Inflationsrisiken im Visier
Auch die Bank of England (BoE) hat weiter makroökonomische Risiken im Visier und erwartet, dass die Inflation in Großbritannien bis in das Jahr 2009 hinein über dem Zwei-Prozent-Ziel der Notenbank liegen wird. In einem aktuellen Inflationsbericht wird betont, selbst eine weitere Zinserhöhung werde an dieser Einschätzung nichts ändern. Die BoE hatte ihren Leitzins jüngst überraschend um 25 Basispunkte auf 4,75 % erhöht und dies mit der Verschlechterung des Inflationsprofils begründet. In dem Bericht verwies die BoE nun darauf, dass die Inflation stärker als bisher erwartet anziehen werde, bevor es 2007 zu einem Nachlassen des Teuerungsdrucks komme. Zudem geht die Notenbank davon aus, dass das Wirtschaftswachstum ebenfalls etwas stärker sein wird als bisher angenommen. Die Risiken für Inflation und Wachstum seien weitgehend ausgeglichen. Wegen des Risikos eines Konjunkturabschwungs in den USA könnte es 2007 sogar zu einer geldpolitischen Lockerung kommen, meint der Ökonom James Knightley von ING.

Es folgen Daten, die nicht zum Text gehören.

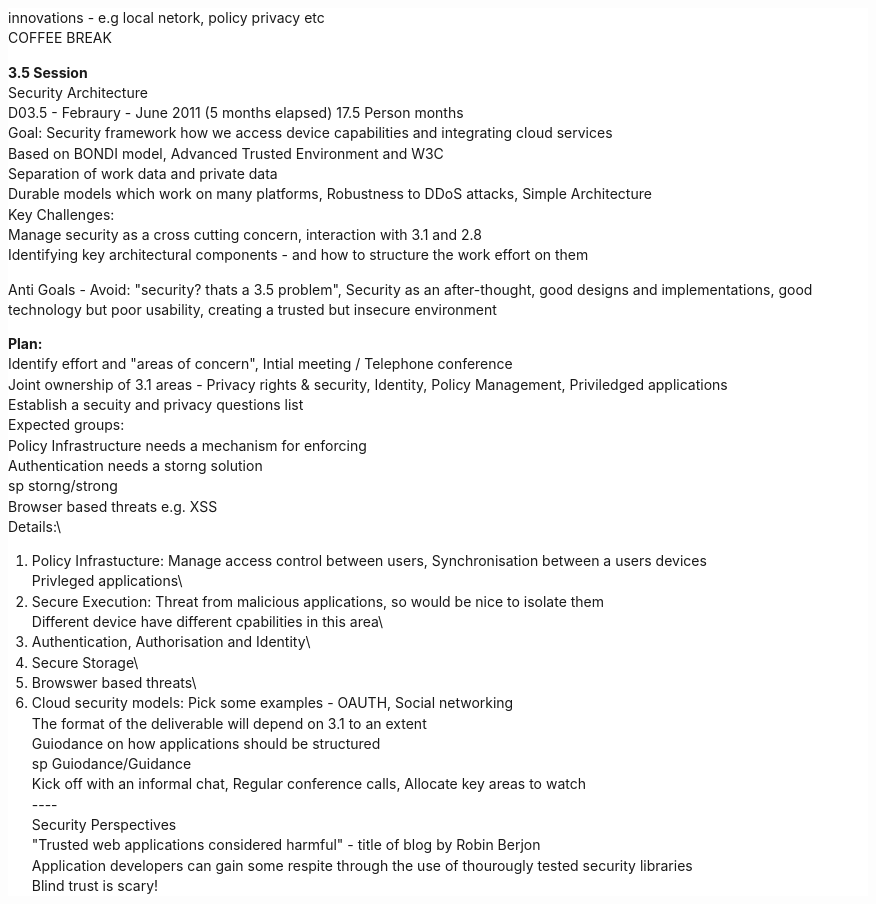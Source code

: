 innovations - e.g local netork, policy privacy etc\
COFFEE BREAK

**3.5 Session**\
Security Architecture\
D03.5 - Febraury - June 2011 (5 months elapsed) 17.5 Person months\
Goal: Security framework how we access device capabilities and
integrating cloud services\
Based on BONDI model, Advanced Trusted Environment and W3C\
Separation of work data and private data\
Durable models which work on many platforms, Robustness to DDoS attacks,
Simple Architecture\
Key Challenges:\
Manage security as a cross cutting concern, interaction with 3.1 and
2.8\
Identifying key architectural components - and how to structure the work
effort on them

Anti Goals - Avoid: "security? thats a 3.5 problem", Security as an
after-thought, good designs and implementations, good technology but
poor usability, creating a trusted but insecure environment

**Plan:**\
Identify effort and "areas of concern", Intial meeting / Telephone
conference\
Joint ownership of 3.1 areas - Privacy rights & security, Identity,
Policy Management, Priviledged applications\
Establish a secuity and privacy questions list\
Expected groups:\
Policy Infrastructure needs a mechanism for enforcing\
Authentication needs a storng solution\
sp storng/strong\
Browser based threats e.g. XSS\
Details:\
1) Policy Infrastucture: Manage access control between users,
Synchronisation between a users devices\
Privleged applications\
2) Secure Execution: Threat from malicious applications, so would be
nice to isolate them\
Different device have different cpabilities in this area\
3) Authentication, Authorisation and Identity\
4) Secure Storage\
5) Browswer based threats\
6) Cloud security models: Pick some examples - OAUTH, Social networking\
The format of the deliverable will depend on 3.1 to an extent\
Guiodance on how applications should be structured\
sp Guiodance/Guidance\
Kick off with an informal chat, Regular conference calls, Allocate key
areas to watch\
----\
Security Perspectives\
"Trusted web applications considered harmful" - title of blog by Robin
Berjon\
Application developers can gain some respite through the use of
thourougly tested security libraries\
Blind trust is scary!
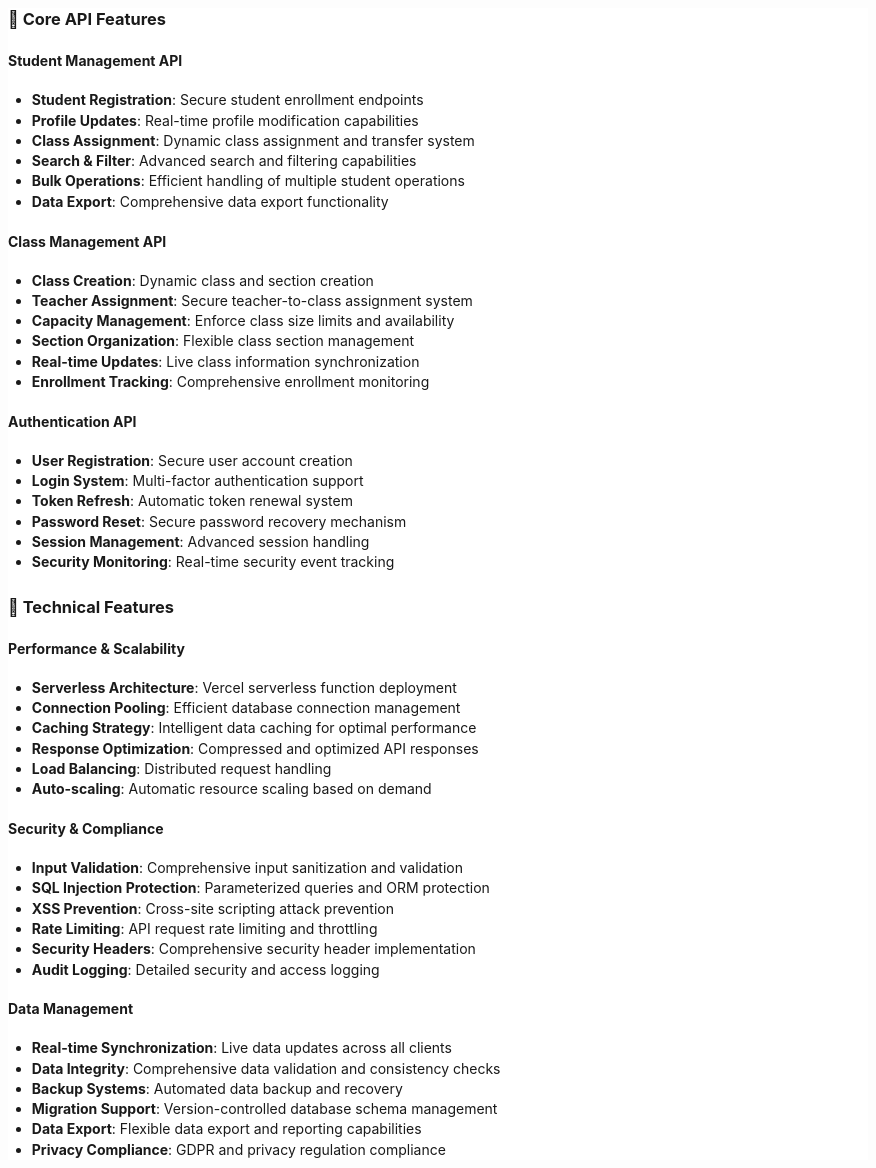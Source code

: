### 🎯 **Core API Features**

#### **Student Management API**
- **Student Registration**: Secure student enrollment endpoints
- **Profile Updates**: Real-time profile modification capabilities
- **Class Assignment**: Dynamic class assignment and transfer system
- **Search & Filter**: Advanced search and filtering capabilities
- **Bulk Operations**: Efficient handling of multiple student operations
- **Data Export**: Comprehensive data export functionality

#### **Class Management API**
- **Class Creation**: Dynamic class and section creation
- **Teacher Assignment**: Secure teacher-to-class assignment system
- **Capacity Management**: Enforce class size limits and availability
- **Section Organization**: Flexible class section management
- **Real-time Updates**: Live class information synchronization
- **Enrollment Tracking**: Comprehensive enrollment monitoring

#### **Authentication API**
- **User Registration**: Secure user account creation
- **Login System**: Multi-factor authentication support
- **Token Refresh**: Automatic token renewal system
- **Password Reset**: Secure password recovery mechanism
- **Session Management**: Advanced session handling
- **Security Monitoring**: Real-time security event tracking

### 🔧 **Technical Features**

#### **Performance & Scalability**
- **Serverless Architecture**: Vercel serverless function deployment
- **Connection Pooling**: Efficient database connection management
- **Caching Strategy**: Intelligent data caching for optimal performance
- **Response Optimization**: Compressed and optimized API responses
- **Load Balancing**: Distributed request handling
- **Auto-scaling**: Automatic resource scaling based on demand

#### **Security & Compliance**
- **Input Validation**: Comprehensive input sanitization and validation
- **SQL Injection Protection**: Parameterized queries and ORM protection
- **XSS Prevention**: Cross-site scripting attack prevention
- **Rate Limiting**: API request rate limiting and throttling
- **Security Headers**: Comprehensive security header implementation
- **Audit Logging**: Detailed security and access logging

#### **Data Management**
- **Real-time Synchronization**: Live data updates across all clients
- **Data Integrity**: Comprehensive data validation and consistency checks
- **Backup Systems**: Automated data backup and recovery
- **Migration Support**: Version-controlled database schema management
- **Data Export**: Flexible data export and reporting capabilities
- **Privacy Compliance**: GDPR and privacy regulation compliance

Risiken aus Zweitrundeneffekten
Andere Fachleute betonten zudem, dass die Inflationsrisiken in Großbritannien begrenzt seien. Preisdruck gebe es vor allem bei Energie und Rohstoffen, die Unternehmen könnten die höheren Kosten aber nur begrenzt weitergeben. BoE-Gouverneur Mervyn King betonte, wegen des bisherigen Ausbleibens von Zweitrundeneffekten – als Folge der hohen Energiepreise – sei eine Entwarnung verfrüht. Ein Zweitrundeneffekt tritt ein, wenn die Energieverteuerung über steigende Löhne und Erzeugerpreise die gesamten Verbraucherpreise dauerhaft erhöht. Der Vermeidung von Risiken aus Zweitrundeneffekten misst auch Hans Peter Weser (Foto), Präsident der Bundesbank-Hauptverwaltung in Düsseldorf, besondere Bedeutung zu. “Ein wichtiger Aspekt der jüngsten zinspolitischen Entscheidungen der EZB ist, den Risiken von Zweitrundeneffekten frühzeitig und energisch entgegenzutreten. Das Vertrauen der Märkte in die Geldpolitik der EZB bestätigt diese Sichtweise”, so Weser im Rahmen des Düsseldorfer Finanz Forums. Trotz der bis zuletzt kräftig gestiegenen Rohstoffpreise und absehbarer Anhebungen indirekter Steuern, wie etwa der Mehrwertsteuer-Erhöhung in Deutschland, liege die vom Markt für die nächsten 10 Jahre erwartete durchschnittliche Jahresinflation im Euro-Raum, gemessen am Harmonisierten Verbraucherpreisindex (HVPI), nur wenig über 2 %.